2013-01-09 11:57, Leif Halvard Silli wrote:
Not sure which fallacy you have identified - see below.
I was referring to comparison between an ad hoc 8-but encoding and a Unicode encoding so that you count the sizes font files in first case only. I’m a bit confused with your comparison, which seems to deal with a page that uses a downloadable font in both cases but uses some rather obscure fonts (from a site that has no main page etc.). In any case, my point might not apply to your specific comparison, but it applies to the general scenario:
When you use a “fontistic trick”, based on the use of a font that arbitrarily maps bytes 0–255 to whatever glyphs are wanted this time, the font is a necessary ingredient of the soup.

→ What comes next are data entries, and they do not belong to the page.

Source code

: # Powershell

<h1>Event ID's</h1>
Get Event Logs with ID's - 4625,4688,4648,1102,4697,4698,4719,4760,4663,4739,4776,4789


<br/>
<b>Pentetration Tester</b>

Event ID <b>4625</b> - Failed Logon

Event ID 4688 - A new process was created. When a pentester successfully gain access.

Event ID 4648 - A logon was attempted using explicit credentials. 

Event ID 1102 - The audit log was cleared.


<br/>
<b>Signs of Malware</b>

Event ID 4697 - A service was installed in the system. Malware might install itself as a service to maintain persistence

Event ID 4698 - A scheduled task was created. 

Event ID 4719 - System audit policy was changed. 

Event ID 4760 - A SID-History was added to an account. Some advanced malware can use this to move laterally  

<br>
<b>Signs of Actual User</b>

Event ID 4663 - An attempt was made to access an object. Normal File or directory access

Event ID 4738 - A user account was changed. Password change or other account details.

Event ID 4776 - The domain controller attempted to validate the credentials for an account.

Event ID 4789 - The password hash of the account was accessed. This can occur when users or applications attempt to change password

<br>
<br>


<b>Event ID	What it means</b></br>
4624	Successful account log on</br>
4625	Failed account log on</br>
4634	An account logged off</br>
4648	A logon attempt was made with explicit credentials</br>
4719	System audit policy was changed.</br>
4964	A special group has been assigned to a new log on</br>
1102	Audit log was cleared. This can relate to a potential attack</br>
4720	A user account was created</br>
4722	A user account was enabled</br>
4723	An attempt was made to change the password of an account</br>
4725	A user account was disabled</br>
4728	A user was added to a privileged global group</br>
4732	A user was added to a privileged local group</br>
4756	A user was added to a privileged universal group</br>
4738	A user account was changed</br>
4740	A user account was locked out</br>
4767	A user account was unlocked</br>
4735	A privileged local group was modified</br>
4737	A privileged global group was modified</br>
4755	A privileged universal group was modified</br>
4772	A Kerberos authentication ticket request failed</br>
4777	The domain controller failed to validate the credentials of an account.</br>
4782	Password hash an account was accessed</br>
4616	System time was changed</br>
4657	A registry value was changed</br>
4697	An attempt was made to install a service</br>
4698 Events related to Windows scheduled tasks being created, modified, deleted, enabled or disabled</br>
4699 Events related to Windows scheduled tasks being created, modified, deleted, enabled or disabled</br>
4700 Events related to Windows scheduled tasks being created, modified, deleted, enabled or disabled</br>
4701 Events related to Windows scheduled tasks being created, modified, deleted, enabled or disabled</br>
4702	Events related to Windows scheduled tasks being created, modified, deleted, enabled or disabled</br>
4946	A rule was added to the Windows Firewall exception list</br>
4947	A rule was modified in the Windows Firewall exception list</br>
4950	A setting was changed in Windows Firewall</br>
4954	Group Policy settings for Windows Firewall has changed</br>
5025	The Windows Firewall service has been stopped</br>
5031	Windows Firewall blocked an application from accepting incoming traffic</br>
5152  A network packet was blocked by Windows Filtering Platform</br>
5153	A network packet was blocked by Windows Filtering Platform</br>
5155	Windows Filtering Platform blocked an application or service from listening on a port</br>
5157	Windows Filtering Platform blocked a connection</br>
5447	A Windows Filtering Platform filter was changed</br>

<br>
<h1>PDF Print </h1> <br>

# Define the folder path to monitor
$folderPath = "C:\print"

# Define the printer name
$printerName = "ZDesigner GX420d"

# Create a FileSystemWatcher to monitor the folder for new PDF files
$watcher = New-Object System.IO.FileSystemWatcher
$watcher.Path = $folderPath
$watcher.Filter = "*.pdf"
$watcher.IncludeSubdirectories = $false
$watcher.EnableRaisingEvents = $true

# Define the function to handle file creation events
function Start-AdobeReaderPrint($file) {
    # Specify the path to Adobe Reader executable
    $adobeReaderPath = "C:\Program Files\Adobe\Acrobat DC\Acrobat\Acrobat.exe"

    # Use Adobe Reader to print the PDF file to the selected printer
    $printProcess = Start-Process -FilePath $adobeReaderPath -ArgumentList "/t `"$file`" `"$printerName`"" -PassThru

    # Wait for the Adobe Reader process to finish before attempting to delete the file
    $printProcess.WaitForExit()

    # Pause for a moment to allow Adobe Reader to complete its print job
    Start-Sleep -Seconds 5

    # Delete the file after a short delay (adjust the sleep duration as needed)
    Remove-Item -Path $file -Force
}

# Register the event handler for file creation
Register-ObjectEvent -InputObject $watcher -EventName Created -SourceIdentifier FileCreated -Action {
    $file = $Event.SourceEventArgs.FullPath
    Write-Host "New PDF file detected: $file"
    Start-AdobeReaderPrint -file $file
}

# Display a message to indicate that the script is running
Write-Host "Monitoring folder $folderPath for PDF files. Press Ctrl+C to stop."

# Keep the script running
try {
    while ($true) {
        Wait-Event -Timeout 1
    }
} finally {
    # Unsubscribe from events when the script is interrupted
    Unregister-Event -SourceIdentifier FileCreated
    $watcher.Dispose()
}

When using Unicode encoding for character data, you do not depend on any specific font, but the data still has to be rendered in *some* font. And the more rare characters you use, in terms of coverage in fonts normally available in computers worldwide, the more you will be in practice forced to deal with the font issue, not just for typography, but for having the characters displayed at all. And this quite often means that you need to embed a font (in a Word or PDF document), or to write an elaborated font-family list in CSS, or to use @font-face. Besides, on web pages, you normally need to provide a downloadable font in three or four formats to be safe.
So, quite often, the size of data is increased – actually more due to the size of fonts than due to character encoding issues. But in a vast majority of cases, this price is worth paying. After all, if saving bits were our only concern, we would be using a 5-bit code. ☺
Yucca